EXERCISE GOAL
Your response should contain every record below, copied exactly.

^^^^^^^^

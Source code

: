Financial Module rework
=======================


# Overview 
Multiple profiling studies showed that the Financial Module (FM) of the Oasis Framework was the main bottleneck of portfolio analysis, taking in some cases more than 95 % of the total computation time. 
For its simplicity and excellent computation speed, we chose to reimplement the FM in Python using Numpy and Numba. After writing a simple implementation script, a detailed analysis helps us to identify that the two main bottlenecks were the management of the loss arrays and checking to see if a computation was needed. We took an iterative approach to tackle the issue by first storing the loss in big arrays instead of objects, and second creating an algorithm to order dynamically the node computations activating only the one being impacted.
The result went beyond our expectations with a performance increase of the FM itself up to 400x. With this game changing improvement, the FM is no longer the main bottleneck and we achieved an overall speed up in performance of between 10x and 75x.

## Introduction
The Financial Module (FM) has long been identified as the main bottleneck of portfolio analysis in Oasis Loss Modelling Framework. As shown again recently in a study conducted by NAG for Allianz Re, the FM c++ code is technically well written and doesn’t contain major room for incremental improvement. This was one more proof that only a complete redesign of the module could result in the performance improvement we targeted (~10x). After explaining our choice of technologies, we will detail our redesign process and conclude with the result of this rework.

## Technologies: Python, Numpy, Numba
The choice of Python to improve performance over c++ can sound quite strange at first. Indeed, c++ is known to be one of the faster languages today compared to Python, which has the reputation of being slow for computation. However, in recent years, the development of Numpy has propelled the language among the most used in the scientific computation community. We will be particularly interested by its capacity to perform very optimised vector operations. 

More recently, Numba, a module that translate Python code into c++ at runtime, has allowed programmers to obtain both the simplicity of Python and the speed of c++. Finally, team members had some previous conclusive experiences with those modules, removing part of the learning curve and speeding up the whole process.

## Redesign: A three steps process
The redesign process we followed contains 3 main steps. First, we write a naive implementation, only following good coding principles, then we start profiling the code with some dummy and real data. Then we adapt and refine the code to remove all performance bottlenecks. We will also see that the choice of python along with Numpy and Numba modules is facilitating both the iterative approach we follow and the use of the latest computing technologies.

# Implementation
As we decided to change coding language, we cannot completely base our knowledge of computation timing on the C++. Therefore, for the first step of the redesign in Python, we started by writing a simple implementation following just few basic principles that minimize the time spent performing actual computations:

^^^^^^^^

YOUR SOLUTION
Source code

:Financial Module rework
=======================


# Overview 
Multiple profiling studies showed that the Financial Module (FM) of the Oasis Framework was the main bottleneck of portfolio analysis, taking in some cases more than 95 % of the total computation time. 
For its simplicity and excellent computation speed, we chose to reimplement the FM in Python using Numpy and Numba. After writing a simple implementation script, a detailed analysis helps us to identify that the two main bottlenecks were the management of the loss arrays and checking to see if a computation was needed. We took an iterative approach to tackle the issue by first storing the loss in big arrays instead of objects, and second creating an algorithm to order dynamically the node computations activating only the one being impacted.
The result went beyond our expectations with a performance increase of the FM itself up to 400x. With this game changing improvement, the FM is no longer the main bottleneck and we achieved an overall speed up in performance of between 10x and 75x.

## Introduction
The Financial Module (FM) has long been identified as the main bottleneck of portfolio analysis in Oasis Loss Modelling Framework. As shown again recently in a study conducted by NAG for Allianz Re, the FM c++ code is technically well written and doesn’t contain major room for incremental improvement. This was one more proof that only a complete redesign of the module could result in the performance improvement we targeted (~10x). After explaining our choice of technologies, we will detail our redesign process and conclude with the result of this rework.

## Technologies: Python, Numpy, Numba
The choice of Python to improve performance over c++ can sound quite strange at first. Indeed, c++ is known to be one of the faster languages today compared to Python, which has the reputation of being slow for computation. However, in recent years, the development of Numpy has propelled the language among the most used in the scientific computation community. We will be particularly interested by its capacity to perform very optimised vector operations. 

More recently, Numba, a module that translate Python code into c++ at runtime, has allowed programmers to obtain both the simplicity of Python and the speed of c++. Finally, team members had some previous conclusive experiences with those modules, removing part of the learning curve and speeding up the whole process.

## Redesign: A three steps process
The redesign process we followed contains 3 main steps. First, we write a naive implementation, only following good coding principles, then we start profiling the code with some dummy and real data. Then we adapt and refine the code to remove all performance bottlenecks. We will also see that the choice of python along with Numpy and Numba modules is facilitating both the iterative approach we follow and the use of the latest computing technologies.

# Implementation
As we decided to change coding language, we cannot completely base our knowledge of computation timing on the C++. Therefore, for the first step of the redesign in Python, we started by writing a simple implementation following just few basic principles that minimize the time spent performing actual computations:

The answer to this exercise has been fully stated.